When Quinn was hired in February 2015, he answered not to Dimitroff, then as now the retainer of his GM job, but to the high-profile owner. Now Quinn and Dimitroff will report to McKay, who will report to Blank, who reports to nobody. This in itself should lead to 13 wins next season, easy. Yes, I’m kidding.
In his affection for this coach/GM and his overvaluing of the past seven games, Blank is seeing something that isn’t there. It was for a while, but then a 28-3 lead went away and nothing since has been very good. He’s seeing the Falcons who led the Patriots by 25 points. Nobody else has seen those Falcons since the fourth quarter of Super Bowl 51. The date on that: Feb. 5, 2017.
It beggars belief – the Falcons throughout their existence have beggared belief – that this regime has been granted another year after a 1-7 start that may have marked a franchise nadir in coaching, which is saying something. From the first quarter of the opener in Minneapolis to the first half of Game No. 8 against Seattle, the Falcons had no idea what they were doing.
This was made evident when the subsequent bye week saw Quinn essentially fire himself as defensive coordinator. Somehow, though, he remains indispensable as head coach.
What Blank is doing reminds us of what, four years ago, Greg McGarity didn’t do. The 2015 Georgia Bulldogs were embarrassed at home by Alabama. They followed that by losing to Tennessee, as coached by champion of life Butch Jones. They then beat Missouri 9-6 in the worst game ever played. They then were routed by Florida as Mark Richt, for reasons forever unknown, chose to deploy third-stringer Faton Bauta at quarterback. They were 5-3 and headed nowhere worth going.

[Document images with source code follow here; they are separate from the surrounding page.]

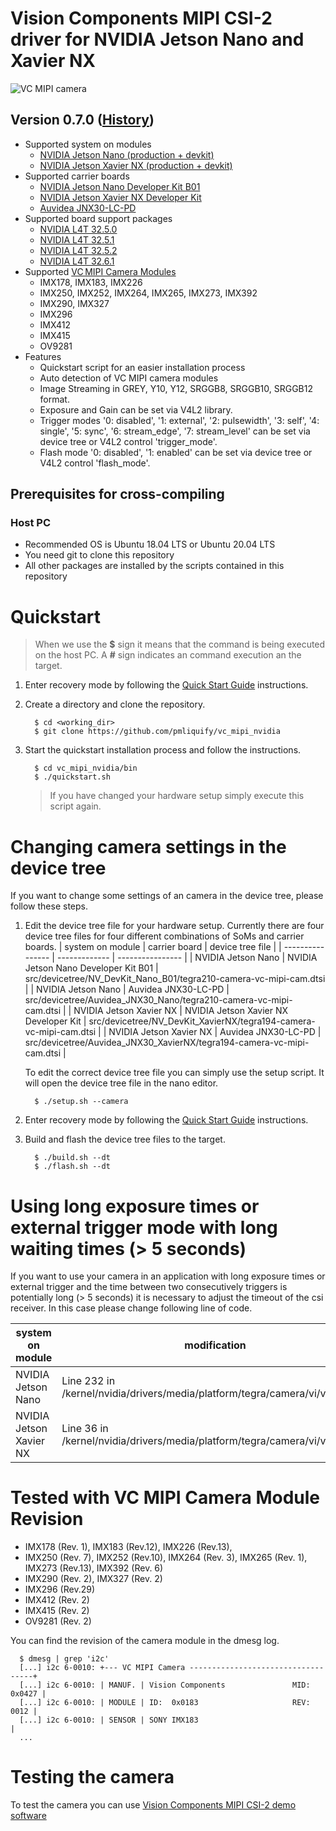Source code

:# Vision Components MIPI CSI-2 driver for NVIDIA Jetson Nano and Xavier NX
![VC MIPI camera](https://www.vision-components.com/fileadmin/external/documentation/hardware/VC_MIPI_Camera_Module/VC_MIPI_Camera_Module_Hardware_Operating_Manual-Dateien/mipi_sensor_front_back.png)

## Version 0.7.0 ([History](VERSION.md))
* Supported system on modules
  * [NVIDIA Jetson Nano (production + devkit)](https://developer.nvidia.com/embedded/jetson-nano)
  * [NVIDIA Jetson Xavier NX (production + devkit)](https://developer.nvidia.com/embedded/jetson-xavier-nx)
* Supported carrier boards
  * [NVIDIA Jetson Nano Developer Kit B01](https://developer.nvidia.com/embedded/jetson-nano-developer-kit)
  * [NVIDIA Jetson Xavier NX Developer Kit](https://developer.nvidia.com/embedded/jetson-xavier-nx-devkit)
  * [Auvidea JNX30-LC-PD](https://auvidea.eu/product/70804)
* Supported board support packages
  * [NVIDIA L4T 32.5.0](https://developer.nvidia.com/embedded/linux-tegra-r325)
  * [NVIDIA L4T 32.5.1](https://developer.nvidia.com/embedded/linux-tegra-r3251)
  * [NVIDIA L4T 32.5.2](https://developer.nvidia.com/embedded/linux-tegra-r3251)
  * [NVIDIA L4T 32.6.1](https://developer.nvidia.com/embedded/linux-tegra-r3261)
* Supported [VC MIPI Camera Modules](https://www.vision-components.com/fileadmin/external/documentation/hardware/VC_MIPI_Camera_Module/index.html) 
  * IMX178, IMX183, IMX226
  * IMX250, IMX252, IMX264, IMX265, IMX273, IMX392
  * IMX290, IMX327
  * IMX296
  * IMX412
  * IMX415
  * OV9281
* Features
  * Quickstart script for an easier installation process
  * Auto detection of VC MIPI camera modules
  * Image Streaming in GREY, Y10, Y12, SRGGB8, SRGGB10, SRGGB12 format.
  * Exposure and Gain can be set via V4L2 library.
  * Trigger modes '0: disabled', '1: external', '2: pulsewidth', '3: self', '4: single', '5: sync', '6: stream_edge', '7: stream_level' can be set via device tree or V4L2 control 'trigger_mode'.
  * Flash mode '0: disabled', '1: enabled' can be set via device tree or V4L2 control 'flash_mode'.

## Prerequisites for cross-compiling
### Host PC
* Recommended OS is Ubuntu 18.04 LTS or Ubuntu 20.04 LTS
* You need git to clone this repository
* All other packages are installed by the scripts contained in this repository

# Quickstart
> When we use the **$** sign it means that the command is being executed on the host PC. A **#** sign indicates an command execution an the target.

1. Enter recovery mode by following the [Quick Start Guide](https://docs.nvidia.com/jetson/l4t/index.html#page/Tegra%20Linux%20Driver%20Package%20Development%20Guide/quick_start.html) instructions.   

2. Create a directory and clone the repository.
   ```
     $ cd <working_dir>
     $ git clone https://github.com/pmliquify/vc_mipi_nvidia
   ```

3. Start the quickstart installation process and follow the instructions.
   ```
     $ cd vc_mipi_nvidia/bin
     $ ./quickstart.sh
   ```
   > If you have changed your hardware setup simply execute this script again.

# Changing camera settings in the device tree
If you want to change some settings of an camera in the device tree, please follow these steps.

1. Edit the device tree file for your hardware setup. Currently there are four device tree files for four different combinations of SoMs and carrier boards.
   | system on module | carrier board | device tree file |
   | ---------------- | ------------- | ---------------- |
   | NVIDIA Jetson Nano | NVIDIA Jetson Nano Developer Kit B01 | src/devicetree/NV_DevKit_Nano_B01/tegra210-camera-vc-mipi-cam.dtsi |
   | NVIDIA Jetson Nano | Auvidea JNX30-LC-PD | src/devicetree/Auvidea_JNX30_Nano/tegra210-camera-vc-mipi-cam.dtsi |
   | NVIDIA Jetson Xavier NX | NVIDIA Jetson Xavier NX Developer Kit | src/devicetree/NV_DevKit_XavierNX/tegra194-camera-vc-mipi-cam.dtsi |
   | NVIDIA Jetson Xavier NX | Auvidea JNX30-LC-PD | src/devicetree/Auvidea_JNX30_XavierNX/tegra194-camera-vc-mipi-cam.dtsi |
   
   To edit the correct device tree file you can simply use the setup script. It will open the device tree file in the nano editor.
   ```
     $ ./setup.sh --camera
   ```

2. Enter recovery mode by following the [Quick Start Guide](https://docs.nvidia.com/jetson/l4t/index.html#page/Tegra%20Linux%20Driver%20Package%20Development%20Guide/quick_start.html) instructions.   

3. Build and flash the device tree files to the target.
   ```
     $ ./build.sh --dt
     $ ./flash.sh --dt
   ```

# Using long exposure times or external trigger mode with long waiting times (> 5 seconds)

If you want to use your camera in an application with long exposure times or external trigger and the time between two consecutively triggers is potentially long (> 5 seconds) it is necessary to adjust the timeout of the csi receiver. In this case please change following line of code.

   | system on module | modification |
   | ---------------- | ------------ |
   | NVIDIA Jetson Nano | Line 232 in /kernel/nvidia/drivers/media/platform/tegra/camera/vi/vi2_fops.c |
   | NVIDIA Jetson Xavier NX | Line 36 in /kernel/nvidia/drivers/media/platform/tegra/camera/vi/vi5_fops.c |

# Tested with VC MIPI Camera Module Revision

  * IMX178 (Rev. 1), IMX183 (Rev.12), IMX226 (Rev.13), 
  * IMX250 (Rev. 7), IMX252 (Rev.10), IMX264 (Rev. 3), IMX265 (Rev. 1), IMX273 (Rev.13), IMX392 (Rev. 6)
  * IMX290 (Rev. 2), IMX327 (Rev. 2)
  * IMX296 (Rev.29)
  * IMX412 (Rev. 2)
  * IMX415 (Rev. 2)
  * OV9281 (Rev. 2)

You can find the revision of the camera module in the dmesg log.
```
  $ dmesg | grep 'i2c'
  [...] i2c 6-0010: +--- VC MIPI Camera -----------------------------------+
  [...] i2c 6-0010: | MANUF. | Vision Components               MID: 0x0427 |
  [...] i2c 6-0010: | MODULE | ID:  0x0183                     REV:   0012 |
  [...] i2c 6-0010: | SENSOR | SONY IMX183                                 |
  ...
```

# Testing the camera
To test the camera you can use [Vision Components MIPI CSI-2 demo software](https://github.com/pmliquify/vc_mipi_demo)
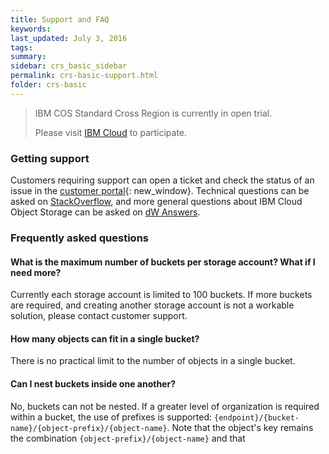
 ```yaml
---
title: Support and FAQ
keywords: 
last_updated: July 3, 2016
tags: 
summary: 
sidebar: crs_basic_sidebar
permalink: crs-basic-support.html
folder: crs-basic
---
```


> IBM COS Standard Cross Region is currently in open trial. 
> 
> Please visit [IBM Cloud](https://www.softlayer.com/Store/orderService/objectStorage) to participate.

### Getting support

Customers requiring support can open a ticket and check the status of an issue in the [customer portal](https://control.softlayer.com/){: new_window}. Technical questions can be asked on [StackOverflow](http://stackoverflow.com/questions/tagged/object-storage+ibm-bluemix), and more general questions about IBM Cloud Object Storage can be asked on [dW Answers](https://developer.ibm.com/answers/smartspace/public-cloud-object-storage/).

### Frequently asked questions

#### What is the maximum number of buckets per storage account?  What if I need more?

Currently each storage account is limited to 100 buckets.  If more buckets are required, and creating another storage account is not a workable solution, please contact customer support.

#### How many objects can fit in a single bucket?

There is no practical limit to the number of objects in a single bucket.

#### Can I nest buckets inside one another?

No, buckets can not be nested.  If a greater level of organization is required within a bucket, the use of prefixes is supported: `{endpoint}/{bucket-name}/{object-prefix}/{object-name}`.  Note that the object's key remains the combination `{object-prefix}/{object-name}` and that
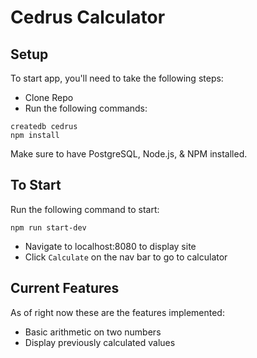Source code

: # Cedrus Calculator

## Setup

To start app, you'll need to take the following steps:

* Clone Repo
* Run the following commands:

```
createdb cedrus
npm install
```

Make sure to have PostgreSQL, Node.js, & NPM installed.

## To Start

Run the following command to start:

```
npm run start-dev
```

* Navigate to localhost:8080 to display site
* Click `Calculate` on the nav bar to go to calculator

## Current Features

As of right now these are the features implemented:

* Basic arithmetic on two numbers
* Display previously calculated values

But wait. They won their final four regular-season games, an overtime victory over Georgia Southern (!!!) included. They were 9-3, and the belief in some circles was that McGarity, Georgia’s athletic director, would take that finish as reason to give Richt another shot. The AD did not. Two hours before kickoff against Georgia Tech, McGarity’s closest confidante sidled up to this correspondent and said: “What’s that definition of insanity – doing the same thing over and over and expecting different results?”
McGarity did not do the same thing. He fired Richt 22 hours later. He hired Kirby Smart. Two seasons later, Georgia was playing for the national championship, the one thing Richt’s teams could never manage. McGarity endured a vicious backlash for firing the nice guy Richt, but his decision has been validated by time. He didn’t fall victim to recency. He saw the forest, not the trees.
Blank made his billions by co-founding Home Depot. Among other things, Home Depot carries chainsaws. Someone needs to box one up to his office off Howell Mill. The high-profile owner looked upon consecutive losing seasons and saw not 18 L’s but five cosmetic W’s. In a word, he saw trees. Now he’s hoping that Rich McKay, builder of stadiums, is Paul Bunyan. Good grief.